** Input for this task **
=== Begin Enclosure ===

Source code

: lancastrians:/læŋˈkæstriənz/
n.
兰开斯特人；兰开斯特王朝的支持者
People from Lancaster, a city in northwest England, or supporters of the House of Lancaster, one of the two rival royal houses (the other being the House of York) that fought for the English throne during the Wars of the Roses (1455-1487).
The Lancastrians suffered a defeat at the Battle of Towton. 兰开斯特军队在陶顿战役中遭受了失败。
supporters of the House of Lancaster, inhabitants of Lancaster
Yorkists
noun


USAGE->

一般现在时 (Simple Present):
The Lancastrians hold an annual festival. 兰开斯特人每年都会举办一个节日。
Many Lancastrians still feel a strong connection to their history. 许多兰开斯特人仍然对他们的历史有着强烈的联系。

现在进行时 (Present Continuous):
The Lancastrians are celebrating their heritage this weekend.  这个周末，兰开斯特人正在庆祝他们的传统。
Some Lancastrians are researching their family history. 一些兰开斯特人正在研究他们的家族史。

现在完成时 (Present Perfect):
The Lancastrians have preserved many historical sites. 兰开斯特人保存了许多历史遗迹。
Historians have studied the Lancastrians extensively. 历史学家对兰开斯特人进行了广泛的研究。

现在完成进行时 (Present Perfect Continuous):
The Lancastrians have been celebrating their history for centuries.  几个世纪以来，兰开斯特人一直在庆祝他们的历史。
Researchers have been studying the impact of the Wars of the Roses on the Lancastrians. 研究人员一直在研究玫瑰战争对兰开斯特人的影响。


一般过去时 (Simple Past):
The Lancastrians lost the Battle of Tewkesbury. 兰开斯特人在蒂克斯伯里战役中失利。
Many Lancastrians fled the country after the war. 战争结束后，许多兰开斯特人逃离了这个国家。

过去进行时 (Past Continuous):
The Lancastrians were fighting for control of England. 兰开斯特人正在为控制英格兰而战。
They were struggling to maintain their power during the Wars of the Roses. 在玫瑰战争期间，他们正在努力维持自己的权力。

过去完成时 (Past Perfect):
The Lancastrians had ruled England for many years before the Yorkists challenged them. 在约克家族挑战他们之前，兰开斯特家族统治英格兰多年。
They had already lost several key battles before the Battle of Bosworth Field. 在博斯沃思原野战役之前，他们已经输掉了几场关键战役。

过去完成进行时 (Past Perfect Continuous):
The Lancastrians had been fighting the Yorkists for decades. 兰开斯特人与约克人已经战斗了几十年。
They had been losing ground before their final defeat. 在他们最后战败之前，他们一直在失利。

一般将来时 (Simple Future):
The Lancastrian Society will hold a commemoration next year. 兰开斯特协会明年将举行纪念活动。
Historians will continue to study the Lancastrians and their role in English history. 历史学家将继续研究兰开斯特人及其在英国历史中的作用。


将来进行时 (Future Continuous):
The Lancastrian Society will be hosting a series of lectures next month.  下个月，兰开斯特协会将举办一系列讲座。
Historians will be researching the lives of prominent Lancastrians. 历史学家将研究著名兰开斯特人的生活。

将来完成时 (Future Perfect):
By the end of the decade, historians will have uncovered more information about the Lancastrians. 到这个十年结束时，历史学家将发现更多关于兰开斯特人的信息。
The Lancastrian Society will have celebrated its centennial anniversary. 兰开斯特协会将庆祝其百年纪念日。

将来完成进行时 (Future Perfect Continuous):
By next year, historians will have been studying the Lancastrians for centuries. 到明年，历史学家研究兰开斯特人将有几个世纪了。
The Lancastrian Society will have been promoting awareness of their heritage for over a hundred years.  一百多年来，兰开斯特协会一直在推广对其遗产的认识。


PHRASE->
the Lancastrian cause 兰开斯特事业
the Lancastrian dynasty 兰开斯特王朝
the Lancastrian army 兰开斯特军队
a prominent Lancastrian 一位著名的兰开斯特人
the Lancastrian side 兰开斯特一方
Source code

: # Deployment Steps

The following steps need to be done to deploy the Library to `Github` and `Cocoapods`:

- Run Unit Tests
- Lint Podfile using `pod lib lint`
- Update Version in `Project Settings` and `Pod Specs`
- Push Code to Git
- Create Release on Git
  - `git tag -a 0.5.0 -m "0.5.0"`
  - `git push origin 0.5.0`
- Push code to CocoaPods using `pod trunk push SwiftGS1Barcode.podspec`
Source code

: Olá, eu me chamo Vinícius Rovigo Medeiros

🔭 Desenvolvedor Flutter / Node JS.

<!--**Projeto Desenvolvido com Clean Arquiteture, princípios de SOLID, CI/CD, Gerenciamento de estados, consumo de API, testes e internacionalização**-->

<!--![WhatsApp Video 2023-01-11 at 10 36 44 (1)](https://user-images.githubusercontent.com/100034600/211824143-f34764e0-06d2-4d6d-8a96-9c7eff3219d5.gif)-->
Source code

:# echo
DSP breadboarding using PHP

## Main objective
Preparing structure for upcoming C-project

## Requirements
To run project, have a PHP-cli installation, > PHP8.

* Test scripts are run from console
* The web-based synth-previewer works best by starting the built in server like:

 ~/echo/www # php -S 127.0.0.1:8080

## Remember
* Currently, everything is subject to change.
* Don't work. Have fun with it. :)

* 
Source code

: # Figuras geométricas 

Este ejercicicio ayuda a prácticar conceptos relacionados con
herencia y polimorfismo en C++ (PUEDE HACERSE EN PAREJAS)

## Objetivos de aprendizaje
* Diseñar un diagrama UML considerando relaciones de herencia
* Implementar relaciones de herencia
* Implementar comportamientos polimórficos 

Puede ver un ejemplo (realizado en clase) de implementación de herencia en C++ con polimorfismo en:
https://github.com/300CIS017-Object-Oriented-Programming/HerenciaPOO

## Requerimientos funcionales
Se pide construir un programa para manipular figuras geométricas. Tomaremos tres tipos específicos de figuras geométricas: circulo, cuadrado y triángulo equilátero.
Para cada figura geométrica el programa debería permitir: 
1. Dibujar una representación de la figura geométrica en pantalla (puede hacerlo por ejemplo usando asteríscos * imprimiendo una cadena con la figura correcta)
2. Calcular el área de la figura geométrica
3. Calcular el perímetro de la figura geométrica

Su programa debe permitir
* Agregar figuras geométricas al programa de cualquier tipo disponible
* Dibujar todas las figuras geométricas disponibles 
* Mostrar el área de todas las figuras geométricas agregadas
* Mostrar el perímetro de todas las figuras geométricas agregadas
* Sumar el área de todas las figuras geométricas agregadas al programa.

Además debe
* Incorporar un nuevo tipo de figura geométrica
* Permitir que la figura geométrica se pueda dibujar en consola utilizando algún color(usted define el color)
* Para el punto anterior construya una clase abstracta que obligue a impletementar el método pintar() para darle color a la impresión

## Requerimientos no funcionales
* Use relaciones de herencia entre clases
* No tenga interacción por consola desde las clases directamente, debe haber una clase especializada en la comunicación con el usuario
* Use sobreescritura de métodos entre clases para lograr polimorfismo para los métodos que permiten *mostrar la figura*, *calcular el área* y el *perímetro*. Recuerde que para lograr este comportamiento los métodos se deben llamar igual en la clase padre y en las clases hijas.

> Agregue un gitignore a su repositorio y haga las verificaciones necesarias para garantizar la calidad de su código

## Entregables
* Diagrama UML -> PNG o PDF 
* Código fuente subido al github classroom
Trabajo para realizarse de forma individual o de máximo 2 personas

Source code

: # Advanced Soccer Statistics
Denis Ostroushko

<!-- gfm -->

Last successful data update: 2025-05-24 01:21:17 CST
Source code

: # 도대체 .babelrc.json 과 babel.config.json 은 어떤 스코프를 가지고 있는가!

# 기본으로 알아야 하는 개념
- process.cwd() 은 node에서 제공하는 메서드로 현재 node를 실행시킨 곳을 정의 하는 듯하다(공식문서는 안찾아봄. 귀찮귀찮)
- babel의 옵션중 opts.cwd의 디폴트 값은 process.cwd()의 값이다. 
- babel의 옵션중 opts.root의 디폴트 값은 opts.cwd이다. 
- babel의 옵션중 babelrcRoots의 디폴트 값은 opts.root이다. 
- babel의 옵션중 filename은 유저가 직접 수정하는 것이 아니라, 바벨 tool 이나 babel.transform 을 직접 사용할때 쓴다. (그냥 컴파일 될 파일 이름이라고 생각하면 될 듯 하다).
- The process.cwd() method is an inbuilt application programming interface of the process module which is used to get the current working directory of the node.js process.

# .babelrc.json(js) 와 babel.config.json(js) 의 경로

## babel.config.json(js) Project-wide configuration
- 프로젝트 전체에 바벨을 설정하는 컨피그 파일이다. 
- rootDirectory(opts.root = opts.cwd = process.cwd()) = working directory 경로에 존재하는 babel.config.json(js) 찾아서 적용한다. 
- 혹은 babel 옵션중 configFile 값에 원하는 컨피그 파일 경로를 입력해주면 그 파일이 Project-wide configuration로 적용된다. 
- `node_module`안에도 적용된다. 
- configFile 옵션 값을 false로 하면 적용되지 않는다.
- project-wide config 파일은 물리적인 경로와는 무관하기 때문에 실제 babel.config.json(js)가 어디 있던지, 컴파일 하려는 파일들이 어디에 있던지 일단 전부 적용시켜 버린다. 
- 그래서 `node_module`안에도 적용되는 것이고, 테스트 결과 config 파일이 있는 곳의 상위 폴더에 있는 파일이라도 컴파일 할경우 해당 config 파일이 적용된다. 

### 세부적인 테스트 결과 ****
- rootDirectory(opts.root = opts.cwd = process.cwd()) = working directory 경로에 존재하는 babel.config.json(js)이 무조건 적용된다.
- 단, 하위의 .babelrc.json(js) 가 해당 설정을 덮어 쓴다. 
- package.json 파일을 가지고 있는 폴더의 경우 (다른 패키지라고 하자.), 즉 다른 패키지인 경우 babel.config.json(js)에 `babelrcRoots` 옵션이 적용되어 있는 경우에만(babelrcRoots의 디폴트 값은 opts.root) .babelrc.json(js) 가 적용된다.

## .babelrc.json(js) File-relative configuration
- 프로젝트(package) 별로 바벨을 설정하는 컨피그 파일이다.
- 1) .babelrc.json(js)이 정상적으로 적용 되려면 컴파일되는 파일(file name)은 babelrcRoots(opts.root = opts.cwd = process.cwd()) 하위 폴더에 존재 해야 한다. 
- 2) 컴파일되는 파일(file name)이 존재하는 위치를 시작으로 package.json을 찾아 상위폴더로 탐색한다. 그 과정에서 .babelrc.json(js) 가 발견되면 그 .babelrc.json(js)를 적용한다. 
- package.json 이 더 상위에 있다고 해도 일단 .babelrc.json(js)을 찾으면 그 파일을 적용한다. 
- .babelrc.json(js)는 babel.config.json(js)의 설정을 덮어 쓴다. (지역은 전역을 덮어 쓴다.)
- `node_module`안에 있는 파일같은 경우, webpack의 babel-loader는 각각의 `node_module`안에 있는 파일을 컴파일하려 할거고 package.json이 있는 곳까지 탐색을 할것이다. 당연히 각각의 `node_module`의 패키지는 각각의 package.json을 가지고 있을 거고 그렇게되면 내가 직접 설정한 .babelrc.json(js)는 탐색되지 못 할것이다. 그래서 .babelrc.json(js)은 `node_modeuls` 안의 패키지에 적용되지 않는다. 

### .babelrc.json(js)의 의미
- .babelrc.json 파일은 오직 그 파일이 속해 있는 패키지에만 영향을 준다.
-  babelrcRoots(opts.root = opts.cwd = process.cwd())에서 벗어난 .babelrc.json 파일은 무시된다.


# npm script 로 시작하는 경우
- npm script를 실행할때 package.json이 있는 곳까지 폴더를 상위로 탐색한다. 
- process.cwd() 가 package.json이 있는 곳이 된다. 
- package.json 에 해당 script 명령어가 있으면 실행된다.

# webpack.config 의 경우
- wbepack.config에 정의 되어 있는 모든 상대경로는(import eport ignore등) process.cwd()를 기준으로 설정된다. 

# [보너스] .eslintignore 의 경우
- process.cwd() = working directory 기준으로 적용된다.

=== End Enclosure ===

** Required work **
Restate word for word the lines in the material above from the one with "Para cada figura" to the one with "con el usuario"; both of those lines count, and nothing else does.

** Solution **
Para cada figura geométrica el programa debería permitir: 
1. Dibujar una representación de la figura geométrica en pantalla (puede hacerlo por ejemplo usando asteríscos * imprimiendo una cadena con la figura correcta)
2. Calcular el área de la figura geométrica
3. Calcular el perímetro de la figura geométrica

Su programa debe permitir
* Agregar figuras geométricas al programa de cualquier tipo disponible
* Dibujar todas las figuras geométricas disponibles 
* Mostrar el área de todas las figuras geométricas agregadas
* Mostrar el perímetro de todas las figuras geométricas agregadas
* Sumar el área de todas las figuras geométricas agregadas al programa.

Además debe
* Incorporar un nuevo tipo de figura geométrica
* Permitir que la figura geométrica se pueda dibujar en consola utilizando algún color(usted define el color)
* Para el punto anterior construya una clase abstracta que obligue a impletementar el método pintar() para darle color a la impresión

## Requerimientos no funcionales
* Use relaciones de herencia entre clases
* No tenga interacción por consola desde las clases directamente, debe haber una clase especializada en la comunicación con el usuario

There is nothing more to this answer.